What Do My Wife and Daughter Have in Common?

By WarnerMedia InSites Archives
Cover image for  article: What Do My Wife and Daughter Have in Common?

Aside from the same last name, and some shared genetics?

Aside from having lots of things to complain about, all centered around the things that I've done wrong?

My wife Teri is a painter who lives in Connecticut. She drives a vintage Saab, watches a fair amount of TV, and lives in a home with relatively high income.

My daughter Sarah is a psychotherapist who lives in Chicago. She doesn't own a car, is a basic cable subscriber and has a relatively moderate income.

Two very different people, right? But aside from the same last name and shared genetics, because of the way that television is mostly planned, bought and sold, they actually matter the same to an advertiser that targets the W25-54 or A25-54 demo.

Think of the implications of this for a few advertisers:

· Sarah has no value for Toyota, since she's not likely to buy a car for the next few years, while Teri is right now shopping for one;

· Sarah has immense value for J. Crew and the Gap, Teri infrequently spends money there;

· There are two brands they do share- Diet Pepsi and Lean Cuisine- although Teri contributes significantly more purchase volume to both.

National television has been mainly planned, bought and sold using very broad age/sex demographics since the 1960s, when the industry moved from household guarantees to demo guarantees. Someone on the Ad Sales research team did some historical research, and found that the industry started to think about demos because of the launch of a new show targeting youth, American Bandstand. So the industry made a major change in the '60s, and nothing major for the next 50 years.

These broad targets might have been sufficient in the past but both the consumer and media marketplace are just too fragmented for that to make sense today. In the past single programs and networks generated tremendous reach and likewise a brand was able to able to generate huge market share. But in today's world consumers have way more choices on television and across screens and even more choices at the shelf.

In a highly fragmented, ultra-competitive world, advertisers need to target effectively, and insure optimal delivery against the consumers they really care about, their marketing target. There's so much science and precision in how advertisers build those targets, but advertisers lose much of that precision when those marketing targets get converted to media buying targets.

And we're not talking one to one marketing, simply using advanced data sets so that Toyota minimizes the amount of impressions that Sarah receives, and maximizes the amount that Teri receives.

The industry started to make progress addressing this issue in the last decade. Due to the roll out and acceptance of new data integration techniques like Data Fusion, the industry started to have access to data sets that integrated TV usage and marketing variables.

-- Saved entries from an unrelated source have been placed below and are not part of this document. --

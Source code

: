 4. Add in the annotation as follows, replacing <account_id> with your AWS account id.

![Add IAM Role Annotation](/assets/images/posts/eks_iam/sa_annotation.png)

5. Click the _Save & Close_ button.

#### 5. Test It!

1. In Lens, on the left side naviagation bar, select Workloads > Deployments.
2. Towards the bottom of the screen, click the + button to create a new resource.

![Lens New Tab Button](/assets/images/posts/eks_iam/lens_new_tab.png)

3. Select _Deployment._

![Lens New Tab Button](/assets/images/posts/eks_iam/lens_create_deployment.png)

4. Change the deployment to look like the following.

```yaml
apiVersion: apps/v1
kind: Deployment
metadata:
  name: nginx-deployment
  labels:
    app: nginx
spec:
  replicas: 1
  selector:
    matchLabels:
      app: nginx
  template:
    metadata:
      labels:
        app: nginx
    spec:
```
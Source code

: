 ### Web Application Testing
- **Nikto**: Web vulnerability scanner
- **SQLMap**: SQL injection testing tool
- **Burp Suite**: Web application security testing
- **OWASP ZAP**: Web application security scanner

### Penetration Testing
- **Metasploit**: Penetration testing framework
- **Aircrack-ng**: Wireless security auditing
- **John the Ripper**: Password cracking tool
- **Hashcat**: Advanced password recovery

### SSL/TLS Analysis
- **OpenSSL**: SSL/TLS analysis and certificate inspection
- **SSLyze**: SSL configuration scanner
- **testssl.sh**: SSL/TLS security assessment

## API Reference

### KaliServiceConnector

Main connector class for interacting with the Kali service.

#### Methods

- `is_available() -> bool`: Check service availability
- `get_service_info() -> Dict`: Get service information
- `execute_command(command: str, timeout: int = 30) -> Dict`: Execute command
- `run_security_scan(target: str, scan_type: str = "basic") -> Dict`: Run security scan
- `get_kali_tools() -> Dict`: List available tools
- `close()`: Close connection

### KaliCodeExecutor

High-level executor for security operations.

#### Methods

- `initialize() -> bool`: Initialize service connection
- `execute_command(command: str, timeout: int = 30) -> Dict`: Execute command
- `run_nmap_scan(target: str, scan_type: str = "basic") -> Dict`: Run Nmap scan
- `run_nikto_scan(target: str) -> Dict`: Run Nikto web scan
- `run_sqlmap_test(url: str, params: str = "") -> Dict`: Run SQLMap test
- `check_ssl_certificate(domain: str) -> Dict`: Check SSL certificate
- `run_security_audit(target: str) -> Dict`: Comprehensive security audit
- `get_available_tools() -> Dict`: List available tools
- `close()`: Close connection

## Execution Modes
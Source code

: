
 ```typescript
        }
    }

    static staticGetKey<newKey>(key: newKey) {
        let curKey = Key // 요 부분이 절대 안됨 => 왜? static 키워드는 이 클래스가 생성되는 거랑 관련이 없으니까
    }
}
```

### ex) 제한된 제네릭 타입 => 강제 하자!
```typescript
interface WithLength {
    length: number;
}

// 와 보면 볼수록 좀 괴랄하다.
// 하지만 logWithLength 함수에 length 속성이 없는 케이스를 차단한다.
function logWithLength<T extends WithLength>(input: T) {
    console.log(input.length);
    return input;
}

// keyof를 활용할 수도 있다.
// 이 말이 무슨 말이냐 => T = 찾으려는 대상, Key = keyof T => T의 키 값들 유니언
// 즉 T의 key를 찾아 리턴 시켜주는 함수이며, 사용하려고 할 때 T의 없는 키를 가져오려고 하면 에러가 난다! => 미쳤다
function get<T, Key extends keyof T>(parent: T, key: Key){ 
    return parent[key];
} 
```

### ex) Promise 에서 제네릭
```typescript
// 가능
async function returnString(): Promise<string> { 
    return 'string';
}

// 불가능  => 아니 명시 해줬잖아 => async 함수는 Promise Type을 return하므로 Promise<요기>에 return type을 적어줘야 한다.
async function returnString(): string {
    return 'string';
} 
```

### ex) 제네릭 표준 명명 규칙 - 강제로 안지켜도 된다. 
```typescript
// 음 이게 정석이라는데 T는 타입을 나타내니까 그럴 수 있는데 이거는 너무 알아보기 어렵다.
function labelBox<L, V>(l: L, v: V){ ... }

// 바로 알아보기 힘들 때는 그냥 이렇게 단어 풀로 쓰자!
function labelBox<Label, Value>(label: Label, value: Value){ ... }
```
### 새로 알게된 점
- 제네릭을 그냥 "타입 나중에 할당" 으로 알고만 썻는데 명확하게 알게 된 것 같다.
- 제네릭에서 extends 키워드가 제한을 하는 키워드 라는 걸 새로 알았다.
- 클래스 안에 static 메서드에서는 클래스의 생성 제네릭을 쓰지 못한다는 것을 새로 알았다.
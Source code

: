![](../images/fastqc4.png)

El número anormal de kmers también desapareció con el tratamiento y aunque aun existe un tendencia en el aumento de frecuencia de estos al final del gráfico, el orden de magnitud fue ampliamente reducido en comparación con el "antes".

And today, the outlook for the future is even brighter. Thanks to great innovation from companies like Nielsen, Kantar, TRA and Rentrak, the ability of advertisers to work with their agencies to plan, buy and measure delivery against their marketing targets, and the ability of media sellers like Turner to create ad schedules across all platforms to insure effective delivery, is near at hand. There are single source databases out there that integrate media consumption and car ownership, CPG product purchase, cell phone ownership and wireless service provider. On a custom basis we can even link a client's CRM database or segmentation schemes directly to media behavior so that we can optimize their schedule using their own data and specific segments.

While the data exists, it's time to accelerate the industry's adoption of these databases. Work is required by agencies, media sellers, and research vendors to make this happen. Now is an extremely important time to do so, when TV budgets are under pressure because of the economy and from competitors like digital video. The benefit to adoption is simple- greater precision in TV targeting leads to greater ROI for TV dollars.

Turner has recently agreed to license three single source data sets from Nielsen, data sets that focus on CPG, Auto and Telecom. We made the decision to license these data sets after extensive analysis of the reliability and stability of these data, and found that there's sufficient stability to start introducing them into our day--to-day business. We plan to start using these data sets with a few partners, so we can all learn together how to take maximum advantage of the new insights we have available.

You might be wondering why this matters to a media seller like Turner. We believe in the power of TV as a vehicle to drive brands forward, and that the move from broad age/sex demos to marketing target media focus can unlock more of the value that TV offers. We believe in the power of our brands and the programming that drives those brands, and the immense, engaged fan bases that our programming creates. We believe that when we strategically match our content and fan bases with a client's marketing target, it will drive higher ROI for those clients.